Sunday, August 24, 2014

Ready Player One, Reviewed: Yummy '80s Nostalgia Feel-Good

Ernest Cline's Ready Player One is a feel-good rags-to-riches '80s-nostalgia quest set in a dystopic future and the immersive alternate reality in which its residents transact most of their online existence.  The story is a sort of Brewster's Millions meets Charlie and the Chocolate Factory.  Unlike the protagonist of Brewster's Millions, the narrator isn't predestined to get a crack at inheriting – he's in a race against everyone else looking for the dead man's loot.  As in Brewster's Millions, he's beset by cheats looking to sabotage his quest in their own self-interest.  Worse, the route to victory is much less clear than in Brewster's Millions – in that book, it's at least evident how one should behave to accomplish the mission (also, Brewster's Millions has  only one contestant).  Ready Player One presents a multiple-stage quest driven by riddles that depend on knowledge only dyed-in-the-wool geeks steeped in '80s lore could possibly unravel.  The payoff? In the tradition of Roald Dahl's Charlie and the Chocolate Factory, the prize is fantasy-land itself, and the right to run it.  The end echoes Brewster's Millions: the hunt for the "Easter Egg" hidden in the VR universe forces the narrator to immerse himself in a pretend world that ultimately teaches him he must live in the real one.  It's an uplifting story made all the more hopeful by the miserable dystopia in which it's set.  Loved it.


Sympathy for the downtrodden protagonist is built quickly enough that the occasional, hefty block of multi-paragraph infodump worldbuilding is easy to accept in what feels an earned confidence the story is worth the effort.  The sense of infodump was greater on re-read than on first pass; much is also historical trivia that can be fun to experience in the context of the '80s-nostalgiafest that is the in-game contest.  And some is really unavoidable: historical computer game details and how to exploit their bugs turns out to matter, and the reader can't be assumed to know the huge variety of '80s trivia the protagonist has amassed in order to master the in-game quest.  Several scenes clearly show the author intended a specific image appear in a film adaptation, but this break from storytelling to film direction doesn't come often enough distract one too badly from the story.  And maybe they won't distract you enough to push your head from the story as they did me.  Maybe you'll like them.

The book is a fun read.  Loaded with pop cultural references, it's hard not to giggle eventually even at such things as the names of VR planets.  Anyone who grew up with computers from the era of text-based games will adore the competitions laid out before the characters.  I can't say what people will think about the story that haven't lived through the '80s, but the book's nonstop celebration of fandom will appeal broadly to those for whom music, movies, or games ever formed an important facet of life.    A strong female character is revealed early on – and not simply to rescue.  Although some late-appearing pro-gay and pro-minority elements have a bolted-on feel, the gender equality is baked-in and can be tasted throughout.
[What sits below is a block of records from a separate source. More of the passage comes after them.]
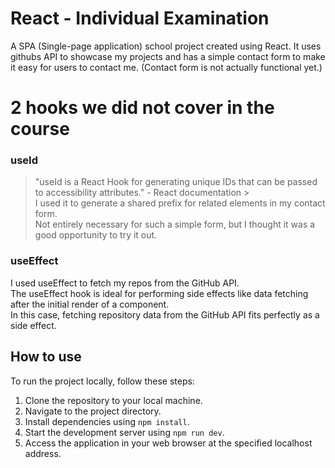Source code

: # React - Individual Examination

A SPA (Single-page application) school project created using React. It uses githubs API to showcase my projects and has a simple contact form to make it easy for users to contact me. (Contact form is not actually functional yet.)

# 2 hooks we did not cover in the course
### useId
> "useId is a React Hook for generating unique IDs that can be passed to accessibility attributes." - React documentation > <br>
I used it to generate a shared prefix for related elements in my contact form. <br>
Not entirely necessary for such a simple form, but I thought it was a good opportunity to try it out. 

### useEffect
I used useEffect to fetch my repos from the GitHub API. <br>
The useEffect hook is ideal for performing side effects like data fetching after the initial render of a component. <br>
In this case, fetching repository data from the GitHub API fits perfectly as a side effect.


## How to use

To run the project locally, follow these steps:

1. Clone the repository to your local machine.
2. Navigate to the project directory.
3. Install dependencies using `npm install`.
4. Start the development server using `npm run dev`.
5. Access the application in your web browser at the specified localhost address.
Part of the story's triumphant feel comes from its Cyberpunk sensibility, depicting individuals awash in a sea of overwhelming social and corporate powers that seek to crush them into industrial lubricant – the perfect place to showcase human triumph at the individual level.  And that's part of the book's charm: it doesn't depict Conan (or even Molly Millions) wiping the floor with corporate goons, it shows individuals working for a common cause – as individuals – to triumph personally over the dehumanizing social machine.  In an interview on urban fantasy, author Jim Butcher pointed out that Mark Twain advocated a formula: for every plausible-feeling fiction the author must mix two parts truth.  Ernest Cline provides, first of all, a plausible environment – who doesn't believe people flee their real-world lives for an online experience even now? – then populates it with plausible villains.  The corporation seeking control of the OASIS online system evidences motives and intentions readers will find extremely plausible in the current age of targeted advertising and e-snooping.  The fact that it also turns out to be a credit card company that collects debts using indentured servitude none are expected to repay simply mines history for mining towns, company stores, debtors' prisons, indenturement, and a host of other real-world evils that aren't hard to imagine returning to vogue as individual rights continue to erode.  Half the setting's feel comes from the fact there's no effective government to keep wrongdoers in line – precisely why the online OASIS is crucial to preserve: it's a place a benevolent omnipotent caretaker is not only possible but has become (at least in the fictional world) necessary.  The dark world is close enough to the one people know – or at least, the one they fear coming – that it's an easy sell as a future setting.  The plausible dark future and its plausible greedy villains are a perfect place to put good-hearted people in jeopardy in order to prove their mettle.

And save the Universe.

If you spent much of your formative years in the '80s, you must read Ernest Cline's Ready Player One.